SOURCE INFORMATION:
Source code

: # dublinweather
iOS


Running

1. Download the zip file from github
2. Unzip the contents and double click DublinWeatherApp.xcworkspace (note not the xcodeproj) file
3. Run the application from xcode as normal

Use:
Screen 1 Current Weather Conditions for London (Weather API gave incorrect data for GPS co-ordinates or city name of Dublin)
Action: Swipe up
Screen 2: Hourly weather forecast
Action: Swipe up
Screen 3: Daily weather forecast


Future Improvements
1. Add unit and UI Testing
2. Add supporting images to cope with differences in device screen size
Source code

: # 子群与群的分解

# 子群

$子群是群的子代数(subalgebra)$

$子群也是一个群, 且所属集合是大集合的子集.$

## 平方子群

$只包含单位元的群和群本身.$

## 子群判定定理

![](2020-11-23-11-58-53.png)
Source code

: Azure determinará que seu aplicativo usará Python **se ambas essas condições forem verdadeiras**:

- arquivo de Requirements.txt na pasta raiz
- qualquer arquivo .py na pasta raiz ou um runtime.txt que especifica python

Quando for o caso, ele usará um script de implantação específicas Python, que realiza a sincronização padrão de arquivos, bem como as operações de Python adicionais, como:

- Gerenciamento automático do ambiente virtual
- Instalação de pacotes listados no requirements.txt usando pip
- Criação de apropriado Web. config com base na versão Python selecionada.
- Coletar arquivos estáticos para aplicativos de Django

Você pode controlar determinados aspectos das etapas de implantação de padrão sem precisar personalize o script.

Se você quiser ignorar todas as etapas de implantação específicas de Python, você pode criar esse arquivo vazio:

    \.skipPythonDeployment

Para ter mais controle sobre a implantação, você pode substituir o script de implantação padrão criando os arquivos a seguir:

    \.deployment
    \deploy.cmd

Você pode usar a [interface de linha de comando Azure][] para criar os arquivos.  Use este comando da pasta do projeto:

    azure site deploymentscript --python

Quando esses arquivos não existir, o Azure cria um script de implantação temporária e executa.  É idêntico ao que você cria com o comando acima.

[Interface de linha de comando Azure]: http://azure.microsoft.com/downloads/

--

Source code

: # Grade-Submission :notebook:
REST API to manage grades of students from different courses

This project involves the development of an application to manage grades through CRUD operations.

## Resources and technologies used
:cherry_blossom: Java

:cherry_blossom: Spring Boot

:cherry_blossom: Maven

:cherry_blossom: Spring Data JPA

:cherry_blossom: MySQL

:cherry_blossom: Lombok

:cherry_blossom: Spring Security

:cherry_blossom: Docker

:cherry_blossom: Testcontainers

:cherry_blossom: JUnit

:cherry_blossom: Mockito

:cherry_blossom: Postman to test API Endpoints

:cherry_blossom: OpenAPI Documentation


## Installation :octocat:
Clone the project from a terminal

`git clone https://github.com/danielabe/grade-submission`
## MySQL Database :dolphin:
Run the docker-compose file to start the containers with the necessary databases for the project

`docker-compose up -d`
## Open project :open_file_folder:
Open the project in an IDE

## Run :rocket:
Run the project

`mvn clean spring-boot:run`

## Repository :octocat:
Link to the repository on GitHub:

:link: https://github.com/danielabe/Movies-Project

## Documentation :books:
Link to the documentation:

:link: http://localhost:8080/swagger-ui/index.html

* * *

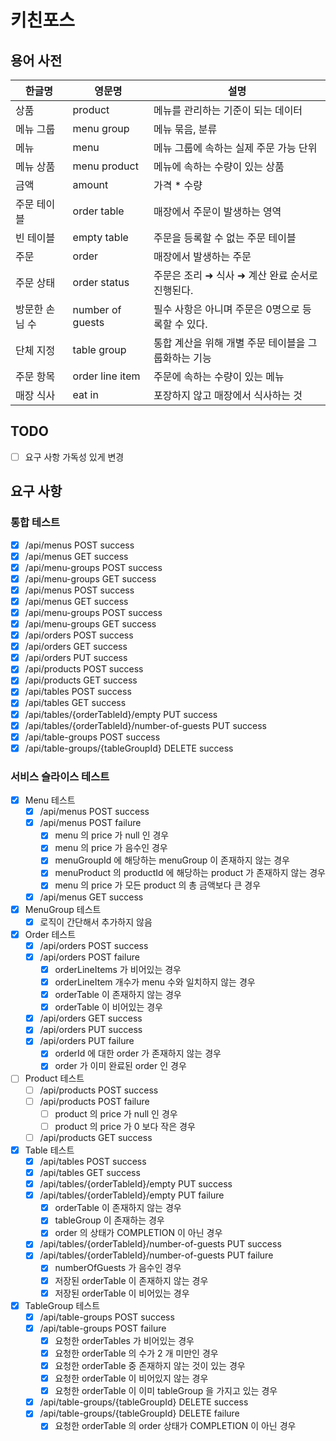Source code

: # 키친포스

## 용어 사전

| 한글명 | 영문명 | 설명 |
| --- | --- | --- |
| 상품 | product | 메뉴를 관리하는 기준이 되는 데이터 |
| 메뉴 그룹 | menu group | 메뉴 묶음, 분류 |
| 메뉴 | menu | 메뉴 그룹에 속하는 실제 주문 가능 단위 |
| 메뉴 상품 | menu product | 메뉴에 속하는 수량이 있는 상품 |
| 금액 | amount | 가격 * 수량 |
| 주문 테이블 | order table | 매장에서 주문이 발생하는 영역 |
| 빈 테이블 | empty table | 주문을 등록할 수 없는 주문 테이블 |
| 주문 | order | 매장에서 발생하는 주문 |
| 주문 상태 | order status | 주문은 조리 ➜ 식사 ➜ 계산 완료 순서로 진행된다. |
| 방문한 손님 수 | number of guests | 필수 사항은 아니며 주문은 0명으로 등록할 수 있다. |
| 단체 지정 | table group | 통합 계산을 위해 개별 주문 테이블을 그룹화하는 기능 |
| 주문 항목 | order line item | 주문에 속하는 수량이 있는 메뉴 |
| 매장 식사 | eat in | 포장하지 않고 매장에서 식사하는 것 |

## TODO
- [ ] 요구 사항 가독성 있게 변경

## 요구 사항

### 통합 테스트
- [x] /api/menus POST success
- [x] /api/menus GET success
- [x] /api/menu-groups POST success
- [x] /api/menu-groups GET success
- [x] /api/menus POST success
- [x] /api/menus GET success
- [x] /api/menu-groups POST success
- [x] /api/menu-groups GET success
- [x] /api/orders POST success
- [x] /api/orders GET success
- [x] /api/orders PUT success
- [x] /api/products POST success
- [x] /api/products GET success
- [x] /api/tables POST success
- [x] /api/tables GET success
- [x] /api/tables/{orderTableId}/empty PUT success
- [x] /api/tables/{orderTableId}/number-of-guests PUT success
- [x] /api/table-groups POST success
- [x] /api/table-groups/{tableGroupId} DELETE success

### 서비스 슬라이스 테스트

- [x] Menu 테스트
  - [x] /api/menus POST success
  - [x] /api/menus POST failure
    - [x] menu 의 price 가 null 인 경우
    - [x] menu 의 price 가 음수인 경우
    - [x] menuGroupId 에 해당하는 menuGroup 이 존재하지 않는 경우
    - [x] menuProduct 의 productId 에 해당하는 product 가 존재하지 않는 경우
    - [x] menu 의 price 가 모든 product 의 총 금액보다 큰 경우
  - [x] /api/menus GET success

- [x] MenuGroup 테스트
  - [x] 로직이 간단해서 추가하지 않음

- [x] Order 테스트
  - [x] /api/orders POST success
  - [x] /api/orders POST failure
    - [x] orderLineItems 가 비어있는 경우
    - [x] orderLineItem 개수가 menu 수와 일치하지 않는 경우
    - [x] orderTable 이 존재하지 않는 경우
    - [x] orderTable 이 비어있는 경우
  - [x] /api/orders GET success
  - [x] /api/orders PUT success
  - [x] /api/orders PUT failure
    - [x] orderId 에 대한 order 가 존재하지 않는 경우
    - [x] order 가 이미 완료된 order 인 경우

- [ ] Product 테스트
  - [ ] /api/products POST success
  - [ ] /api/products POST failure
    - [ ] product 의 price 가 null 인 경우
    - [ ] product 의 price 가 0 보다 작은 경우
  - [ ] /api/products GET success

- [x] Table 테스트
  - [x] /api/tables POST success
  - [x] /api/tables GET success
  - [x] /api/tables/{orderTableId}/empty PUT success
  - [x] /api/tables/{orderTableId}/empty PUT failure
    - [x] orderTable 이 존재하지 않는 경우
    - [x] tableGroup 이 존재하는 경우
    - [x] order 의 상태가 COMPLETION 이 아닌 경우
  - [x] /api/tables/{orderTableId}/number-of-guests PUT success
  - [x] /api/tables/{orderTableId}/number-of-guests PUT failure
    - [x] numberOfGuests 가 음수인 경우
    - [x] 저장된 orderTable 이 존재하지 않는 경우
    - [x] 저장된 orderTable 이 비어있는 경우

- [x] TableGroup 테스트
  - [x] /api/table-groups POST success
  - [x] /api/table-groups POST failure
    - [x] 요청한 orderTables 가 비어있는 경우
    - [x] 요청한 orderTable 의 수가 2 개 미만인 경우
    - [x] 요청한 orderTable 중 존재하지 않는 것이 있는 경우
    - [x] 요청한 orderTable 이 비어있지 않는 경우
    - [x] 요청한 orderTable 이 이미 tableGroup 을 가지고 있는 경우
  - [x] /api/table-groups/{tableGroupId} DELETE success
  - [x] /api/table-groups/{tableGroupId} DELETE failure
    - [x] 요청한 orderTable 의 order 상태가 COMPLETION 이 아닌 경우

WORK TO BE COMPLETED: Search the data for "존재하지". Copy every line that has it.

EXPECTED OUTPUT:
    - [x] menuGroupId 에 해당하는 menuGroup 이 존재하지 않는 경우
    - [x] menuProduct 의 productId 에 해당하는 product 가 존재하지 않는 경우
    - [x] orderTable 이 존재하지 않는 경우
    - [x] orderId 에 대한 order 가 존재하지 않는 경우
    - [x] orderTable 이 존재하지 않는 경우
    - [x] 저장된 orderTable 이 존재하지 않는 경우
    - [x] 요청한 orderTable 중 존재하지 않는 것이 있는 경우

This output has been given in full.